Hannah Judd

Penn Humanities Forum Undergraduate Fellow

20152016 Forum on Sex

Hannah Judd

Music

College of Arts and Sciences, 2017

Hannah is a music major whose broad research interests include jazz studies and gender theory, and her studies are focused on ethnomusicology, nonfiction creative writing, and composition. Her project centers on dissecting the altered masculinity of jazz as a subgroup and a specific examination of Billy Tipton's life and gender through the lens of jazz. At Penn she is an associate editor at PennSound and plays in the Penn Jazz Band, Penn Jazz Combos, and a trio through Penn Chamber ensembles.

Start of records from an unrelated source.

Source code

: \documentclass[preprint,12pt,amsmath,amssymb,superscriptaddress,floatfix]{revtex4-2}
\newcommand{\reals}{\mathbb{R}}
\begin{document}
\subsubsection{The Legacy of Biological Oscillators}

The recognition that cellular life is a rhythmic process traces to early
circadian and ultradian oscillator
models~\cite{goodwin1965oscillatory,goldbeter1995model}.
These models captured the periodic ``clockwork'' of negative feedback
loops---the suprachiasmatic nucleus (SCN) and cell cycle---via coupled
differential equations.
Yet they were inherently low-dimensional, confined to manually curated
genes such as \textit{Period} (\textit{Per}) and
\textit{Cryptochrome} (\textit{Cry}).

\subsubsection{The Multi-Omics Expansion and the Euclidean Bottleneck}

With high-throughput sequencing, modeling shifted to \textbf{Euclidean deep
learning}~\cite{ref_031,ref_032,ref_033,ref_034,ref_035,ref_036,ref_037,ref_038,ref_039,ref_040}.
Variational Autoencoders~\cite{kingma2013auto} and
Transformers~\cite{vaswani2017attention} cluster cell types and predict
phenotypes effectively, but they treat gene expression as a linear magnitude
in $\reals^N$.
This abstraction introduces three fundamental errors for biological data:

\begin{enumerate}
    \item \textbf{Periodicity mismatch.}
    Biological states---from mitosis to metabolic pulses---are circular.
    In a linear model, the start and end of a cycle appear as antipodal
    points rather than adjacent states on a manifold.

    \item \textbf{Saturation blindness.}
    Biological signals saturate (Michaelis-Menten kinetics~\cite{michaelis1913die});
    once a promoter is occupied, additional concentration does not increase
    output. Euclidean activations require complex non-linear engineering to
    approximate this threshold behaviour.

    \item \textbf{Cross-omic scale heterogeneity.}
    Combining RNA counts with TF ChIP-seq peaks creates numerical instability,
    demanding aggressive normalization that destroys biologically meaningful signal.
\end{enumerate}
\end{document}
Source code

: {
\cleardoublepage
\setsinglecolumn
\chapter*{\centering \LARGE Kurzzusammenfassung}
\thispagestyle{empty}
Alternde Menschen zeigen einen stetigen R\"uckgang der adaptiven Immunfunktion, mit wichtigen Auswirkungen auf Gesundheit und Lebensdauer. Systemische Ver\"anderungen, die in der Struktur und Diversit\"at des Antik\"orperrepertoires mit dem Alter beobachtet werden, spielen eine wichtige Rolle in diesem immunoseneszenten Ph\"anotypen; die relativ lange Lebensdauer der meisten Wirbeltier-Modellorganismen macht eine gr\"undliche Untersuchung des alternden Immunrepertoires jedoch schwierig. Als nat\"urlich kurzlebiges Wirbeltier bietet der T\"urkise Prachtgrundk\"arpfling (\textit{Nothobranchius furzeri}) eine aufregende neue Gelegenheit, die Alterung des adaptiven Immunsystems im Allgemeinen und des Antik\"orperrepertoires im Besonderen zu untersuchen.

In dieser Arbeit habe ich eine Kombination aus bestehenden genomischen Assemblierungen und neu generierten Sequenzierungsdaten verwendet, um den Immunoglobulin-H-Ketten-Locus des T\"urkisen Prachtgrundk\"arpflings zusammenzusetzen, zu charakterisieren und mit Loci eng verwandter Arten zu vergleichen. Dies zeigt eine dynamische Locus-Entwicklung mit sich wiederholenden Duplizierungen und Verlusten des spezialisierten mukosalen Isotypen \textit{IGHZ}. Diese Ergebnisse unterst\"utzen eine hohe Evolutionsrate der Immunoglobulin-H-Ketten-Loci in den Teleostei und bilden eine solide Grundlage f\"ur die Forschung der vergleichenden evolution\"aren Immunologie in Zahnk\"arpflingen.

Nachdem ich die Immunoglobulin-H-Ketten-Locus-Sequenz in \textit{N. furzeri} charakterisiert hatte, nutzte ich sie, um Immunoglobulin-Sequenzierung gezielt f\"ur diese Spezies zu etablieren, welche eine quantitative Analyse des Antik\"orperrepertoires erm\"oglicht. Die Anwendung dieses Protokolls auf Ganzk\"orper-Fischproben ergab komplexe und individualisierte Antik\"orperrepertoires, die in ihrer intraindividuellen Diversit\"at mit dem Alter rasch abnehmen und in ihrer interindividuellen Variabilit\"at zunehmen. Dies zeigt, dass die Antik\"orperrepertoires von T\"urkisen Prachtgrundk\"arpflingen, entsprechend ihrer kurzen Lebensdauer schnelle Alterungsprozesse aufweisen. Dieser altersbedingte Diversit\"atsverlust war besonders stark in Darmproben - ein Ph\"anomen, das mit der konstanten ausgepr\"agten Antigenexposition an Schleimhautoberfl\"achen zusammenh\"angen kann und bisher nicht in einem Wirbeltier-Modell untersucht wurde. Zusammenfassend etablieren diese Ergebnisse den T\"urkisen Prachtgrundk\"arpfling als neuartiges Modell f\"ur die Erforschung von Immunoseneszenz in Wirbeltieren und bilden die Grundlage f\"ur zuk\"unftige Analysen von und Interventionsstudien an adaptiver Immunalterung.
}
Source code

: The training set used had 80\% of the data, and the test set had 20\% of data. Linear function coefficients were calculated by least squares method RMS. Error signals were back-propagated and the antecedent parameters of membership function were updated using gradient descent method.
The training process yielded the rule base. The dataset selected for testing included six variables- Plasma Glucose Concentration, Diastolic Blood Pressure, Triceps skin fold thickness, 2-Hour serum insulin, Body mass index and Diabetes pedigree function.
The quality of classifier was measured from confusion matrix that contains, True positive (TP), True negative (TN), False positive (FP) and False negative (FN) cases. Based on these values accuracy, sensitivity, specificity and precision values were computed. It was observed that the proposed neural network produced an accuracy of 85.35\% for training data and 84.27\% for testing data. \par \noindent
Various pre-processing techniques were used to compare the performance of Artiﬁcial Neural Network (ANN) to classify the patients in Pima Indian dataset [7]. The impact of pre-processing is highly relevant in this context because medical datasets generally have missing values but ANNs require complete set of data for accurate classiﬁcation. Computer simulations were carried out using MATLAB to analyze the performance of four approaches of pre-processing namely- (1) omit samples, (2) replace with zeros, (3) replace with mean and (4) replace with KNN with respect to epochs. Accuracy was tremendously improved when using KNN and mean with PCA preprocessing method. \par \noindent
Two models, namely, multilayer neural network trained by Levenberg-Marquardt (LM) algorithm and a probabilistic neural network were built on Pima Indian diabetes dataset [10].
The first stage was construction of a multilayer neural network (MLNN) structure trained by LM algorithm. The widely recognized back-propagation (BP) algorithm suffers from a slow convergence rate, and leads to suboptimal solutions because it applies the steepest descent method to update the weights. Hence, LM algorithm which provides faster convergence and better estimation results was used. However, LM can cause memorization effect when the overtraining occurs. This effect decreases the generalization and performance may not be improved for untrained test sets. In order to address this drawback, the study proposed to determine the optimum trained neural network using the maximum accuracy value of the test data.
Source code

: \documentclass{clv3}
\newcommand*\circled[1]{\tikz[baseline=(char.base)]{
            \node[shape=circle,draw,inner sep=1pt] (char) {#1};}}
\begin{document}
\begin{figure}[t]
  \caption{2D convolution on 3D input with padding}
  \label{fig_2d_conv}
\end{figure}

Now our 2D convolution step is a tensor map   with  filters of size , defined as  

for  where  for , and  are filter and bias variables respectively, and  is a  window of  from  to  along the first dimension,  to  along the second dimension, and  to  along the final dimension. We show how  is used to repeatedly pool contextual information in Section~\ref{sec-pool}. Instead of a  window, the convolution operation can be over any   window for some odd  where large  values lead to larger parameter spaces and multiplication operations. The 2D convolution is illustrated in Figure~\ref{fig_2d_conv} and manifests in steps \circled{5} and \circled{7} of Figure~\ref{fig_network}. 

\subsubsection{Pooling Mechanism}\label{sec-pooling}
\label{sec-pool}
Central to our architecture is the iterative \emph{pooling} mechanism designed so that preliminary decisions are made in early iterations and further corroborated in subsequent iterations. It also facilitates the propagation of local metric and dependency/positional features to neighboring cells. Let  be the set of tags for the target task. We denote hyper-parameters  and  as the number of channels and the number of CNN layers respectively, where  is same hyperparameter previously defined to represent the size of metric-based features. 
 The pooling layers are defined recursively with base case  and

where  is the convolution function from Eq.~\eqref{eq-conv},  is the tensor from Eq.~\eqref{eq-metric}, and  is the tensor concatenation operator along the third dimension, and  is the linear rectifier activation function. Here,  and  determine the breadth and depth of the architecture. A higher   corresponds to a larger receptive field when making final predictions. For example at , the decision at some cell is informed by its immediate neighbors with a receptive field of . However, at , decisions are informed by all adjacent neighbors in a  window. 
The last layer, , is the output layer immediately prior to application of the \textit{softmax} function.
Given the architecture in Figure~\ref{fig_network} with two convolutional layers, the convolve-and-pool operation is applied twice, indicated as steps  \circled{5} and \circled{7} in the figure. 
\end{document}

This summer she interned with Smithsonian Folkways Recordings and produced a series of interview podcasts called "Folkways Fast Five" in addition to updating metadata and aiding in archival digitization. She is a classically trained cellist and also plays the jazz bass and the sitar, and she has performed at the Bowdoin Music Festival, Bay Chamber Music Festival, "Cello, An American Experience" intensive, Maine Jazz Camp and Interlochen Arts Camp. Her writing has appeared on the Smithsonian Folkways website and in Cleaver magazine.

Navigating Gender: Billy Tipton and the Jazz Culture of Masculinity

Billy Tipton (1914-1989) was an American jazz musician and bandleader who lived his life as a man but was posthumously discovered to be biologically female. Tipton initially presented as male only in the professional sphere, only later in life presenting as male-full time, which I explore within the dichotomy of gender performativity and literal onstage performance. Tipton’s gradual shift from professional to full-time male is one I explore in the contexts of jazz, history, and culture: how did the choice benefit him, and what were his reasons for making it? In this research, I map Tipton’s choice to pass as male onto the greater ability for success in the male sphere during his life as well as the way that instruments are divided by gender in western and jazz contexts, and explore the ways that the enforced code of jazz masculinity may have proved an external incentive for doing so.